The SUNY at Albany now joins the CDC's Prevention Research Centers Program, a network of 28 academic research centers that work with communities to develop strategies for preventing disease and disability.
"While the researchers will address local health needs," said CDC Director Julie L. Gerberding, MD, "experience shows us that promising research results achieved through this program are eventually shared with and adapted to other communities, ensuring a lasting legacy."
The SUNY at Albany will draw on community resources—such as those of schools, work sites and faith-based organizations—to improve residents' health. The center's core research will involve people with diabetes in the greater Capital District of New York, a five-county area in upstate New York, encompassing both inner-city and rural communities.
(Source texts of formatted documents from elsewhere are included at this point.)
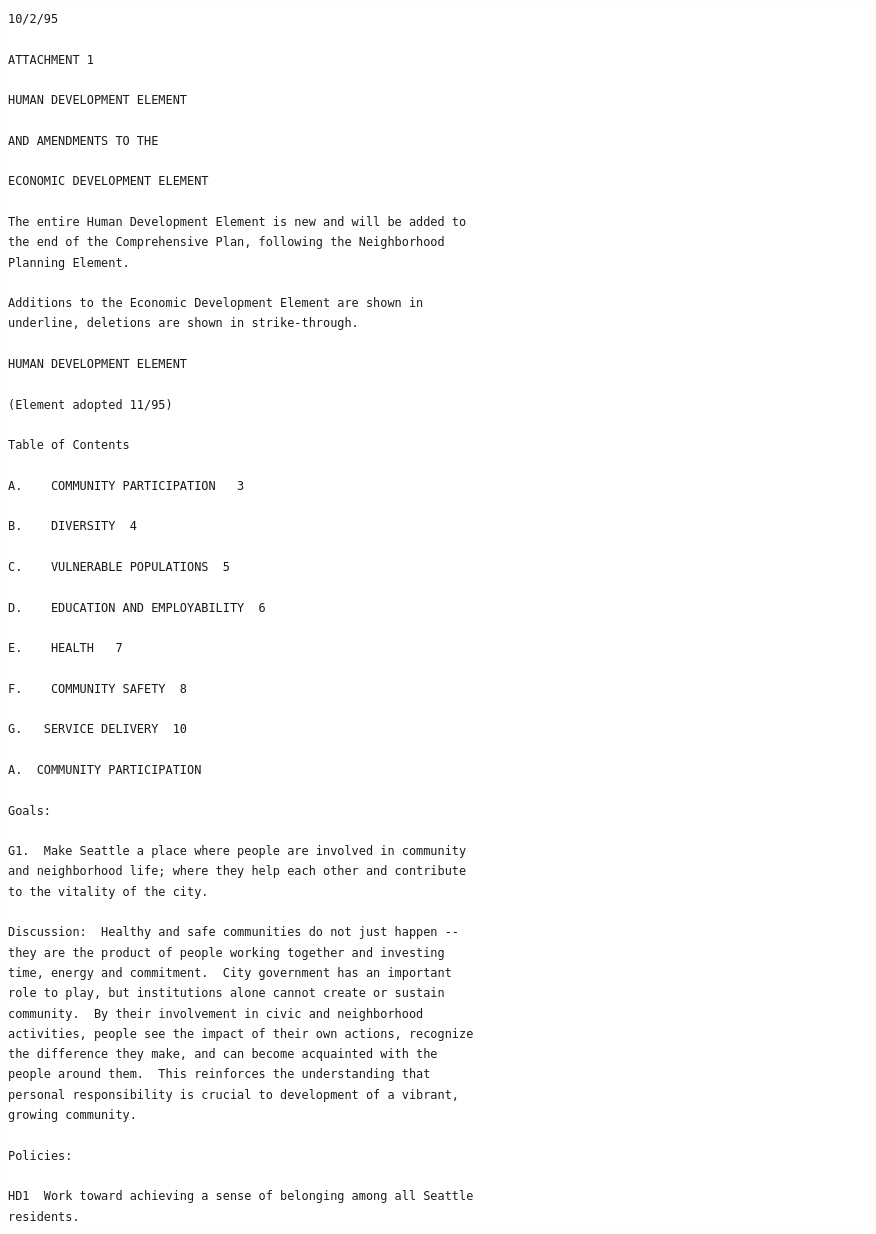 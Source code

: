     10/2/95  
  
    ATTACHMENT 1  
  
    HUMAN DEVELOPMENT ELEMENT  
  
    AND AMENDMENTS TO THE  
  
    ECONOMIC DEVELOPMENT ELEMENT  
  
    The entire Human Development Element is new and will be added to  
    the end of the Comprehensive Plan, following the Neighborhood  
    Planning Element.  
  
    Additions to the Economic Development Element are shown in  
    underline, deletions are shown in strike-through.  
  
    HUMAN DEVELOPMENT ELEMENT  
  
    (Element adopted 11/95)  
  
    Table of Contents  
  
    A.    COMMUNITY PARTICIPATION   3  
  
    B.    DIVERSITY  4  
  
    C.    VULNERABLE POPULATIONS  5  
  
    D.    EDUCATION AND EMPLOYABILITY  6  
  
    E.    HEALTH   7  
  
    F.    COMMUNITY SAFETY  8  
  
    G.   SERVICE DELIVERY  10  
  
    A.  COMMUNITY PARTICIPATION  
  
    Goals:  
  
    G1.  Make Seattle a place where people are involved in community  
    and neighborhood life; where they help each other and contribute  
    to the vitality of the city.  
  
    Discussion:  Healthy and safe communities do not just happen --  
    they are the product of people working together and investing  
    time, energy and commitment.  City government has an important  
    role to play, but institutions alone cannot create or sustain  
    community.  By their involvement in civic and neighborhood  
    activities, people see the impact of their own actions, recognize  
    the difference they make, and can become acquainted with the  
    people around them.  This reinforces the understanding that  
    personal responsibility is crucial to development of a vibrant,  
    growing community.  
  
    Policies:  
  
    HD1  Work toward achieving a sense of belonging among all Seattle  
    residents.  
   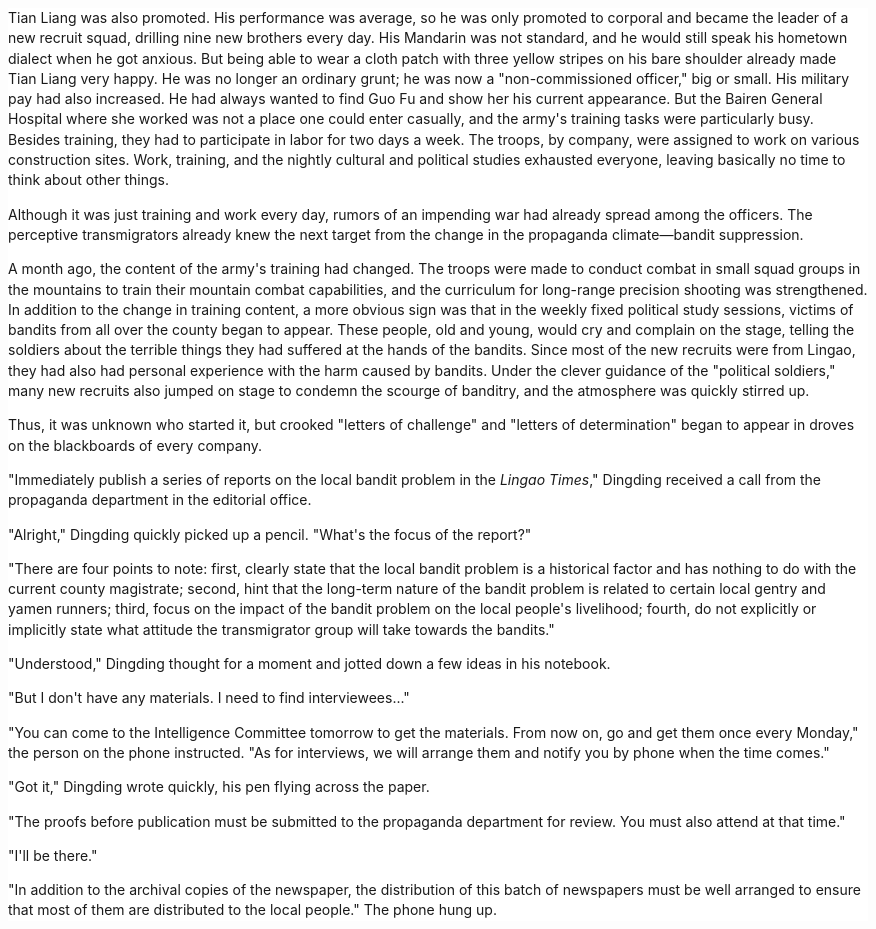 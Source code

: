 Tian Liang was also promoted. His performance was average, so he was only promoted to corporal and became the leader of a new recruit squad, drilling nine new brothers every day. His Mandarin was not standard, and he would still speak his hometown dialect when he got anxious. But being able to wear a cloth patch with three yellow stripes on his bare shoulder already made Tian Liang very happy. He was no longer an ordinary grunt; he was now a "non-commissioned officer," big or small. His military pay had also increased. He had always wanted to find Guo Fu and show her his current appearance. But the Bairen General Hospital where she worked was not a place one could enter casually, and the army's training tasks were particularly busy. Besides training, they had to participate in labor for two days a week. The troops, by company, were assigned to work on various construction sites. Work, training, and the nightly cultural and political studies exhausted everyone, leaving basically no time to think about other things.

Although it was just training and work every day, rumors of an impending war had already spread among the officers. The perceptive transmigrators already knew the next target from the change in the propaganda climate—bandit suppression.

A month ago, the content of the army's training had changed. The troops were made to conduct combat in small squad groups in the mountains to train their mountain combat capabilities, and the curriculum for long-range precision shooting was strengthened. In addition to the change in training content, a more obvious sign was that in the weekly fixed political study sessions, victims of bandits from all over the county began to appear. These people, old and young, would cry and complain on the stage, telling the soldiers about the terrible things they had suffered at the hands of the bandits. Since most of the new recruits were from Lingao, they had also had personal experience with the harm caused by bandits. Under the clever guidance of the "political soldiers," many new recruits also jumped on stage to condemn the scourge of banditry, and the atmosphere was quickly stirred up.

Thus, it was unknown who started it, but crooked "letters of challenge" and "letters of determination" began to appear in droves on the blackboards of every company.

"Immediately publish a series of reports on the local bandit problem in the *Lingao Times*," Dingding received a call from the propaganda department in the editorial office.

"Alright," Dingding quickly picked up a pencil. "What's the focus of the report?"

"There are four points to note: first, clearly state that the local bandit problem is a historical factor and has nothing to do with the current county magistrate; second, hint that the long-term nature of the bandit problem is related to certain local gentry and yamen runners; third, focus on the impact of the bandit problem on the local people's livelihood; fourth, do not explicitly or implicitly state what attitude the transmigrator group will take towards the bandits."

"Understood," Dingding thought for a moment and jotted down a few ideas in his notebook.

"But I don't have any materials. I need to find interviewees..."

"You can come to the Intelligence Committee tomorrow to get the materials. From now on, go and get them once every Monday," the person on the phone instructed. "As for interviews, we will arrange them and notify you by phone when the time comes."

"Got it," Dingding wrote quickly, his pen flying across the paper.

"The proofs before publication must be submitted to the propaganda department for review. You must also attend at that time."

"I'll be there."

"In addition to the archival copies of the newspaper, the distribution of this batch of newspapers must be well arranged to ensure that most of them are distributed to the local people." The phone hung up.
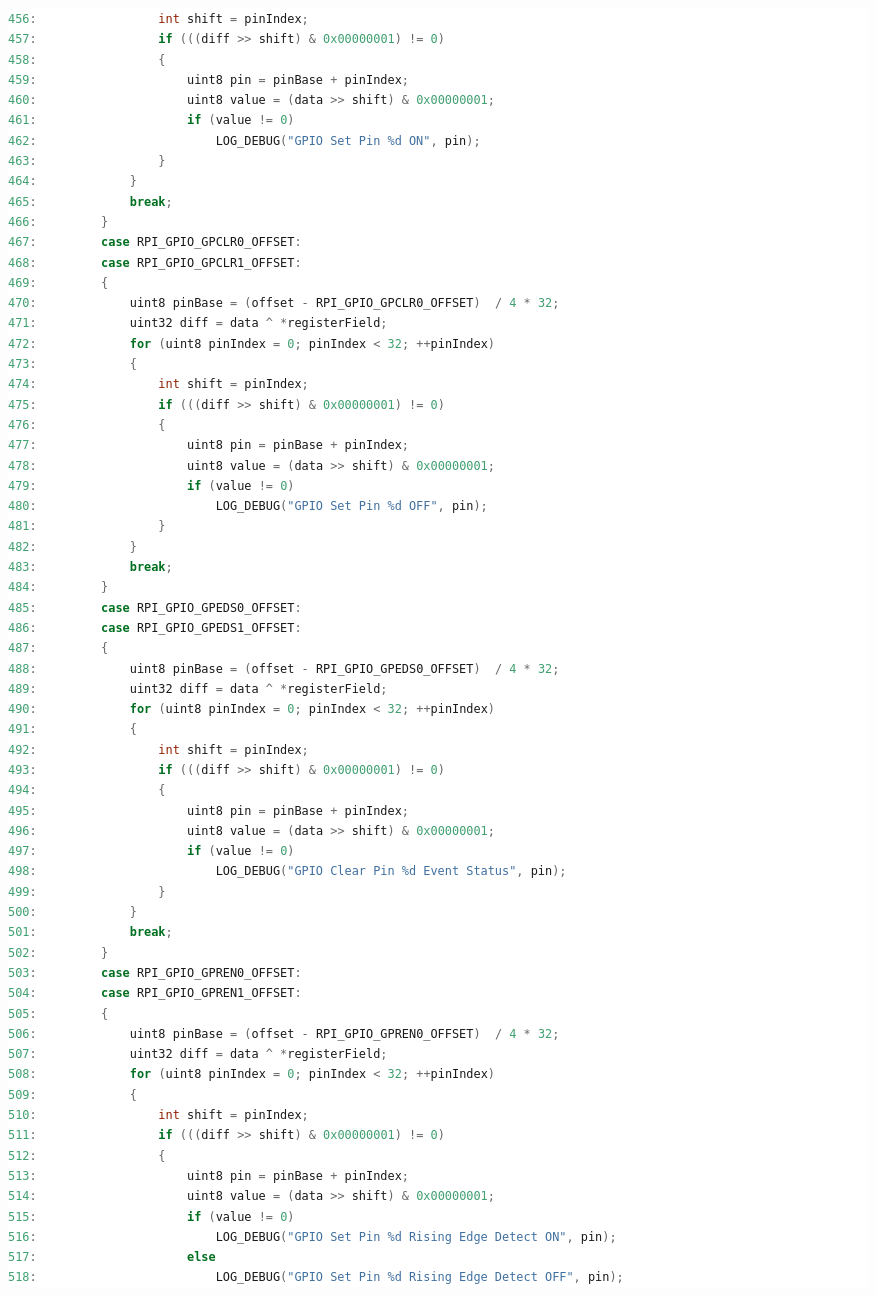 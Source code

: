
 ```cpp
456:                 int shift = pinIndex;
457:                 if (((diff >> shift) & 0x00000001) != 0)
458:                 {
459:                     uint8 pin = pinBase + pinIndex;
460:                     uint8 value = (data >> shift) & 0x00000001;
461:                     if (value != 0)
462:                         LOG_DEBUG("GPIO Set Pin %d ON", pin);
463:                 }
464:             }
465:             break;
466:         }
467:         case RPI_GPIO_GPCLR0_OFFSET:
468:         case RPI_GPIO_GPCLR1_OFFSET:
469:         {
470:             uint8 pinBase = (offset - RPI_GPIO_GPCLR0_OFFSET)  / 4 * 32;
471:             uint32 diff = data ^ *registerField;
472:             for (uint8 pinIndex = 0; pinIndex < 32; ++pinIndex)
473:             {
474:                 int shift = pinIndex;
475:                 if (((diff >> shift) & 0x00000001) != 0)
476:                 {
477:                     uint8 pin = pinBase + pinIndex;
478:                     uint8 value = (data >> shift) & 0x00000001;
479:                     if (value != 0)
480:                         LOG_DEBUG("GPIO Set Pin %d OFF", pin);
481:                 }
482:             }
483:             break;
484:         }
485:         case RPI_GPIO_GPEDS0_OFFSET:
486:         case RPI_GPIO_GPEDS1_OFFSET:
487:         {
488:             uint8 pinBase = (offset - RPI_GPIO_GPEDS0_OFFSET)  / 4 * 32;
489:             uint32 diff = data ^ *registerField;
490:             for (uint8 pinIndex = 0; pinIndex < 32; ++pinIndex)
491:             {
492:                 int shift = pinIndex;
493:                 if (((diff >> shift) & 0x00000001) != 0)
494:                 {
495:                     uint8 pin = pinBase + pinIndex;
496:                     uint8 value = (data >> shift) & 0x00000001;
497:                     if (value != 0)
498:                         LOG_DEBUG("GPIO Clear Pin %d Event Status", pin);
499:                 }
500:             }
501:             break;
502:         }
503:         case RPI_GPIO_GPREN0_OFFSET:
504:         case RPI_GPIO_GPREN1_OFFSET:
505:         {
506:             uint8 pinBase = (offset - RPI_GPIO_GPREN0_OFFSET)  / 4 * 32;
507:             uint32 diff = data ^ *registerField;
508:             for (uint8 pinIndex = 0; pinIndex < 32; ++pinIndex)
509:             {
510:                 int shift = pinIndex;
511:                 if (((diff >> shift) & 0x00000001) != 0)
512:                 {
513:                     uint8 pin = pinBase + pinIndex;
514:                     uint8 value = (data >> shift) & 0x00000001;
515:                     if (value != 0)
516:                         LOG_DEBUG("GPIO Set Pin %d Rising Edge Detect ON", pin);
517:                     else
518:                         LOG_DEBUG("GPIO Set Pin %d Rising Edge Detect OFF", pin);
```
"The region is in great economic and demographic transition," said David Strogatz, PhD, the center's principal investigator. "One inner-city neighborhood lacks a supermarket with a produce department, which limits residents' access to healthy foods. Some of the rural areas are losing health services. We are looking for simple steps at the community level to help people prevent or control diabetes."
The Prevention Research Centers Program, an activity authorized by Congress, is notable for engaging communities as participants in research. Academic researchers build relationships with communities that help define research questions and conduct research and interventions—such as performing community surveys and educating fellow residents. As a result, many communities develop programs for ongoing services while contributing to new knowledge.
The Centers for Disease Control and Prevention (CDC) protects people's health and safety by preventing and controlling diseases and injuries; enhances health by providing credible information on critical health issues; and promotes healthy living through strong partnerships with local, national, and international organizations.